The man hmm-ed. “We have until sunset.

That’s when things go … wrong.”

“ _How_ do they go wrong?”

“It’s,” the man fidgeted again.

“There is a curse in this tower. It gets … hungry at night.”

“Right,” said Martin.

It wasn’t the worst timeline.

It was an _awful_ timeline, but it wasn’t the worst.

There was still some time to work with.

“Right?” the man repeated, frowning slightly.

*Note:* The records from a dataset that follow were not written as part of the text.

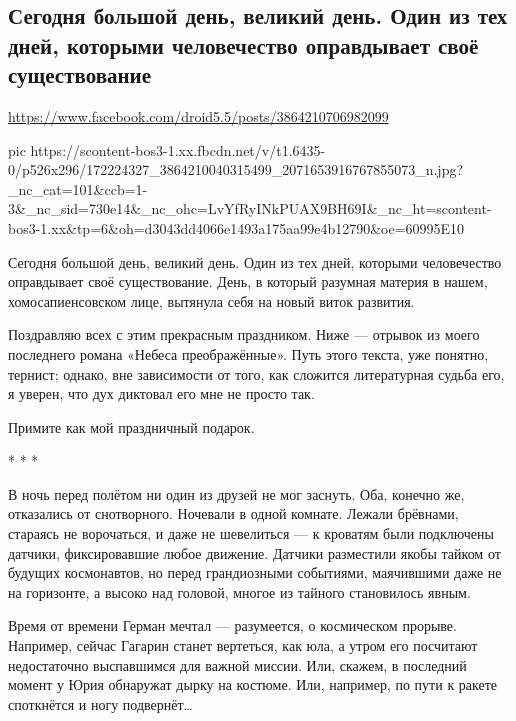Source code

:  
 
 
 
 
\subsection{Сегодня большой день, великий день. Один из тех дней, которыми человечество оправдывает своё существование}
\label{sec:12_04_2021.fb.mironenko_vladimir.1.gagarin_titov}
\url{https://www.facebook.com/droid5.5/posts/3864210706982099}

\ifcmt
  pic https://scontent-bos3-1.xx.fbcdn.net/v/t1.6435-0/p526x296/172224327_3864210040315499_2071653916767855073_n.jpg?_nc_cat=101&ccb=1-3&_nc_sid=730e14&_nc_ohc=LvYfRyINkPUAX9BH69I&_nc_ht=scontent-bos3-1.xx&tp=6&oh=d3043dd4066e1493a175aa99e4b12790&oe=60995E10
\fi

Сегодня большой день, великий день. Один из тех дней, которыми человечество
оправдывает своё существование. День, в который разумная материя в нашем,
хомосапиенсовском лице, вытянула себя на новый виток развития.

Поздравляю всех с этим прекрасным праздником. Ниже — отрывок из моего
последнего романа «Небеса преображённые». Путь этого текста, уже понятно,
тернист; однако, вне зависимости от того, как сложится литературная судьба его,
я уверен, что дух диктовал его мне не просто так.

Примите как мой праздничный подарок.

*   *   *

В ночь перед полётом ни один из друзей не мог заснуть. Оба, конечно же,
отказались от снотворного. Ночевали в одной комнате. Лежали брёвнами, стараясь
не ворочаться, и даже не шевелиться — к кроватям были подключены датчики,
фиксировавшие любое движение. Датчики разместили якобы тайком от будущих
космонавтов, но перед грандиозными событиями, маячившими даже не на горизонте,
а высоко над головой, многое из тайного становилось явным.

Время от времени Герман мечтал — разумеется, о космическом прорыве. Например,
сейчас Гагарин станет вертеться, как юла, а утром его посчитают недостаточно
выспавшимся для важной миссии. Или, скажем, в последний момент у Юрия обнаружат
дырку на костюме. Или, например, по пути к ракете споткнётся и ногу подвернёт…

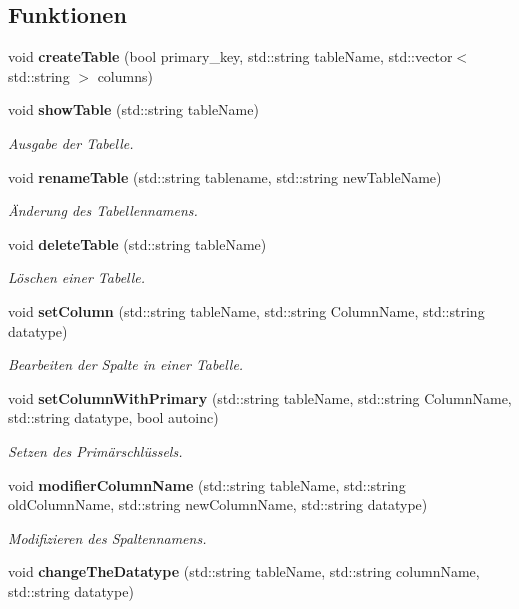 \subsection*{Funktionen}
\begin{DoxyCompactItemize}
\item 
void \textbf{ create\+Table} (bool primary\+\_\+key, std\+::string table\+Name, std\+::vector$<$ std\+::string $>$ columns)
\item 
void \textbf{ show\+Table} (std\+::string table\+Name)
\begin{DoxyCompactList}\small\item\em Ausgabe der Tabelle. \end{DoxyCompactList}\item 
void \textbf{ rename\+Table} (std\+::string tablename, std\+::string new\+Table\+Name)
\begin{DoxyCompactList}\small\item\em Änderung des Tabellennamens. \end{DoxyCompactList}\item 
void \textbf{ delete\+Table} (std\+::string table\+Name)
\begin{DoxyCompactList}\small\item\em Löschen einer Tabelle. \end{DoxyCompactList}\item 
void \textbf{ set\+Column} (std\+::string table\+Name, std\+::string Column\+Name, std\+::string datatype)
\begin{DoxyCompactList}\small\item\em Bearbeiten der Spalte in einer Tabelle. \end{DoxyCompactList}\item 
void \textbf{ set\+Column\+With\+Primary} (std\+::string table\+Name, std\+::string Column\+Name, std\+::string datatype, bool autoinc)
\begin{DoxyCompactList}\small\item\em Setzen des Primärschlüssels. \end{DoxyCompactList}\item 
void \textbf{ modifier\+Column\+Name} (std\+::string table\+Name, std\+::string old\+Column\+Name, std\+::string new\+Column\+Name, std\+::string datatype)
\begin{DoxyCompactList}\small\item\em Modifizieren des Spaltennamens. \end{DoxyCompactList}\item 
void \textbf{ change\+The\+Datatype} (std\+::string table\+Name, std\+::string column\+Name, std\+::string datatype)

\end{DoxyCompactItemize}
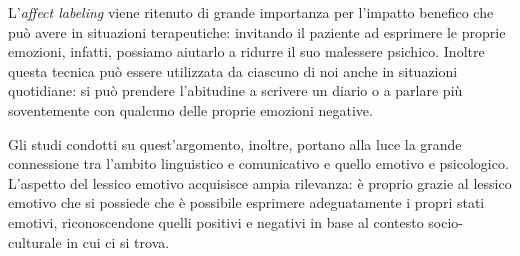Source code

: L'\textit{affect labeling} viene ritenuto di grande importanza per l'impatto benefico che può avere in situazioni terapeutiche: invitando il paziente ad esprimere le proprie emozioni, infatti, possiamo aiutarlo a ridurre il suo malessere psichico. Inoltre questa tecnica può essere utilizzata da ciascuno di noi anche in situazioni quotidiane: si può prendere l'abitudine a scrivere un diario o a parlare più soventemente con qualcuno delle proprie emozioni negative.

Gli studi condotti su quest'argomento, inoltre, portano alla luce la grande connessione tra l'ambito linguistico e comunicativo e quello emotivo e psicologico.\\
L'aspetto del lessico emotivo acquisisce ampia rilevanza: è proprio grazie al lessico emotivo che si possiede che è possibile esprimere adeguatamente i propri stati emotivi, riconoscendone quelli positivi e negativi in base al contesto socio-culturale in cui ci si trova.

“Yeah,” Martin said. Anxiety crawled across his back,

but there was nothing else to do but keep going,

so that was what he was going to do.

“Anyway, I’m Martin.”

“Ah, Jonathan Sims,” said Jonathan.

He cleared his throat.

“But you can call me Jon.”

Martin gave him half a smile.

“Nice to meet you, Jon.”

The sun lit up the man’s face in a way that was so enchanting

“Oh no,” said Martin.

“What?”

“It’s starting again.”

that Martin could not stop himself

from leaning in to kiss him.

“Oh no,” Martin repeated,

trying to lean forwards and backwards at the same time.

Jon’s eyes tracked the motion.

“Ah,” he said.

“Sorry,” Martin said. His face was on fire.

“Sorry, I’m so sorry, I can’t actually –”

“I know, Martin,” Jon said. “It’s fine.”

“It’s not _fine!_ ” His voice went high-pitched

despite himself, squeaking indignantly upwards.

“I don’t want you to have to –”

But he kept leaning forwards.

“It’s how the story goes,” said Jon.

Martin couldn’t quite read his voice.

Resigned, maybe.

Prepared to suffer through it.

It was _infuriating_ , to think about

Jon in this bed, fully aware of what was happening,

being kissed and kissed and kissed by strangers

who weren’t even aware they didn’t have the choice _not_ to,

it was terrible and cruel and _violating_ ,

and he didn’t want to be part of it,

didn’t want to put Jon in that position –

“Turn your face away,” he said, sharp with urgency. “Please.”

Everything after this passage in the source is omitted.